In 2013, when I was invited to create new work for Queer in Brighton by Photoworks, Pink Fringe (now Marlborough Productions), and New Writing South I had no idea what this work would eventually look like, with whom it would be made, or how it would be created. What I did know was the intention of Queer in Brighton, to celebrate the cultural heritage of LGBTQ+ people in Brighton and Hove, resonated with my firmly held belief that all individuals and groups of people have a right to have a say in how they are represented and by whom. It seemed to me, as a gay man, it was the perfect moment to channel my interests in collaboration, community, and socially engaged practice towards my own experience of being queer and the lived experiences of others with whom I feel allied to.
The process of creating Not Going Shopping could not be replicated in the exact same ways today. Not only have the social, cultural, and political contexts for queer people in the United Kingdom shifted over the past eight years, the contributions of the participants with whom I created this work – Charlie, Edward, Fox, Harry, JB, Kate, Kelly, Luc, Matt, Sarah, and Ten – are specific to the moment in time and the particular way in which we came together. The discussions that drove our research, experimentation, and co-creation over a period of nine months or so, were fuelled by openness, play, and a conviction to challenge our own presumptions and the preconceptions of other people of what it is to be queer. The commitment with which each participant invested in the creation of the photographs, texts, and the Collaborative Portraits which culminated in the Not Going Shopping exhibition, community newspaper, and blog – notgoingshopping.blogspot.com – enabled the collective endeavour of this project to be realised in ways that surpassed my expectations. That Not Going Shopping continues to be seen in exhibitions and publications in the UK and internationally is testament to the intentions we all brought to the making of the work. That is, for Not Going Shopping to celebrate the unique cultural heritage queer people in Brighton and Hove are part of, and, by doing so, for the ways in which the work speaks out about the politics of the representation of queerness to be relevant everywhere.
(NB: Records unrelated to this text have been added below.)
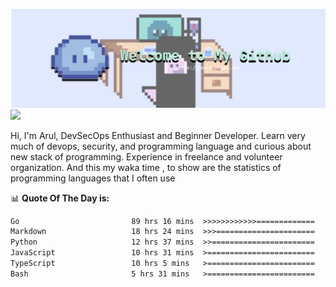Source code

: ![banner](.github/banner-profile.png)
<img src="https://user-images.githubusercontent.com/73097560/115834477-dbab4500-a447-11eb-908a-139a6edaec5c.gif"></p>

Hi, I'm Arul, DevSecOps Enthusiast and Beginner Developer. Learn very much of devops, security, and programming language and curious about new stack of programming. Experience in freelance and volunteer organization. And this my waka time , to show are the statistics of programming languages that I often use

📊 **Quote Of The Day is:**
<!--START_SECTION:waka-->

```txt
Go                         89 hrs 16 mins  >>>>>>>>>>>>=============   49.22 %
Markdown                   18 hrs 24 mins  >>>======================   10.15 %
Python                     12 hrs 37 mins  >>=======================   06.96 %
JavaScript                 10 hrs 31 mins  >========================   05.80 %
TypeScript                 10 hrs 5 mins   >========================   05.57 %
Bash                       5 hrs 31 mins   >========================   03.05 %
```

<!--END_SECTION:waka-->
The human rights of queer people across the spectrum of the LGBTQ+ acronym have been hard fought for in the UK. In many ways, aspects of these rights are still not fully achieved or acknowledged for everyone, socially, culturally, or politically. While the UK may be a far safer place for queer people to live, work, and love in, than many other countries around the world, and Brighton may be seen as a ‘gay capital’, we have a long way to go. For trans and nongender individuals, especially, many of the rights the majority of the UK population take for granted in their daily lives are a way off from being fully realised. Queer people everywhere need to remain vigilant and vocal about our right to be here. To remind ourselves and to remind other people that queer people have always been here. To let it be known that queer people will not be silenced and we do not have to apologise for speaking out about being who we are. For we are still, and will always be, Not Going Shopping.